Primary Wellesley Thesis Advisor

Eni Mustafaraj


In the era of misinformation and machine learning, the fact-checking community is eager to develop semi-automated fact-checking techniques that can detect misinformation and present fact-checks alongside problematic content. This thesis explores the technical elements and social context of one "claim matching" system, Google's Reviewed Claims. The Reviewed Claims feature was one of the few user-facing interfaces in the complex socio-technical system between fact-checking organizations, news publishers, Google, and online information seekers. This thesis addresses the following research questions:

RQ1: How accurate was Google's Reviewed Claims feature?

RQ2: Is it possible to create a consensus definition for "relevant fact-checks" to enable the development of more successful automated fact-checking systems?

RQ3: How do different actors in the fact-checking ecosystem define relevance?

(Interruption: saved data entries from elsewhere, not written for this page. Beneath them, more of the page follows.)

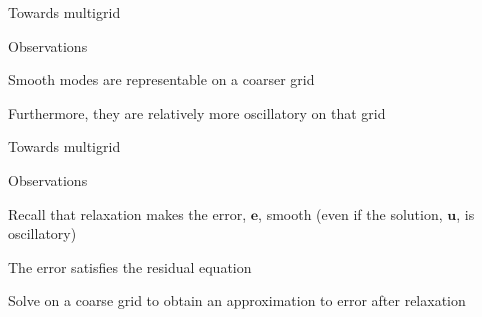 \documentclass[18pt,xcolor=table]{beamer}
\begin{document}
\begin{frame}{Towards multigrid}
\begin{block}{Observations}
\bit
\item Smooth modes are representable on a coarser grid
\item Furthermore, they are relatively more oscillatory on that grid 
\eit
\end{block}
\end{frame}

\begin{frame}{Towards multigrid}
\begin{block}{Observations}
\bit
\item Recall that relaxation makes the error, $\mathbf{e}$, smooth (even if the solution, $\mathbf{u}$, is oscillatory)
\item The error satisfies the residual equation
\item Solve on a coarse grid to obtain an approximation to error after relaxation
\eit
\end{block}
\end{frame}
\end{document}
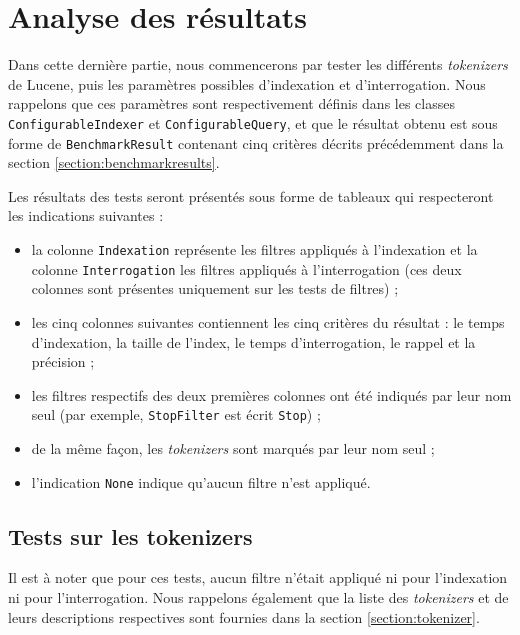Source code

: \section{Analyse des résultats}

Dans cette dernière partie, nous commencerons par tester les différents \textit{tokenizers} de Lucene, puis les paramètres possibles d’indexation et d’interrogation. Nous rappelons que ces paramètres sont respectivement définis dans les classes \texttt{ConfigurableIndexer} et \texttt{ConfigurableQuery}, et que le résultat obtenu est sous forme de \texttt{BenchmarkResult} contenant cinq critères décrits précédemment dans la section \ref{section:benchmarkresults}.

Les résultats des tests seront présentés sous forme de tableaux qui respecteront les indications suivantes :
\begin{itemize}
    \item la colonne \texttt{Indexation} représente les filtres appliqués à l’indexation et la colonne \texttt{Interrogation} les filtres appliqués à l’interrogation (ces deux colonnes sont présentes uniquement sur les tests de filtres) ;
    \item les cinq colonnes suivantes contiennent les cinq critères du résultat : le temps d’indexation, la taille de l’index, le temps d’interrogation, le rappel et la précision ;
    \item les filtres respectifs des deux premières colonnes ont été indiqués par leur nom seul (par exemple, \texttt{StopFilter} est écrit \texttt{Stop}) ;
    \item de la même façon, les \textit{tokenizers} sont marqués par leur nom seul ;
    \item l’indication \texttt{None} indique qu’aucun filtre n’est appliqué.
\end{itemize}

\subsection{Tests sur les tokenizers}

Il est à noter que pour ces tests, aucun filtre n’était appliqué ni pour l’indexation ni pour l’interrogation. Nous rappelons également que la liste des \textit{tokenizers} et de leurs descriptions respectives sont fournies dans la section \ref{section:tokenizer}.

I pursue these research questions through a series of methods including qualitative coding, qualitative content analysis, quantitative data analysis, and user studies.

To answer RQ1, I qualitatively label the relevance of 118 algorithmically assigned fact-checks and find that 21% of fact-checks are not relevant to their assigned article.

To address RQ2, I find that three independent raters using a survey are only able to come to "fair-moderate agreement" about whether the algorithmically assigned fact-checks are relevant to the matched articles. A reconciliation process substantially raised their agreement. This indicates that further discussions may create a common understanding of relevance among information seekers. Using raters' open-ended justification responses, I generated 6 categories of justifications for their explanations. To further evaluate if information seekers shared a common definition of relevance, I asked Amazon Mechanical Turk workers to classify six different algorithmically assigned fact-checks and found that crowd workers were more likely to find the matched content relevant and were unable to agree on the justifications.

With regard to RQ3, a sociotechnical analysis finds that the fact-checking ecosystem is fraught with distrust and conflicting incentives between individual actors (news publishers distrust fact-checking organizations and platforms, fact-checking organizations distrust platforms, etc.). Future systems need to be interpretable and transparent about "relevance" and the ways in which claim matching is performed because of the distrust between the actors.

Fact-checking is dependent on nuance and context, AI is not technically sophisticated enough to account for these variables. As such, human-in-the-loop models seem to be essential to future semi-automated fact-checking approaches. However, my results indicate untrained crowd workers may not be the ideal candidates for modeling complex values in sociotechnical systems.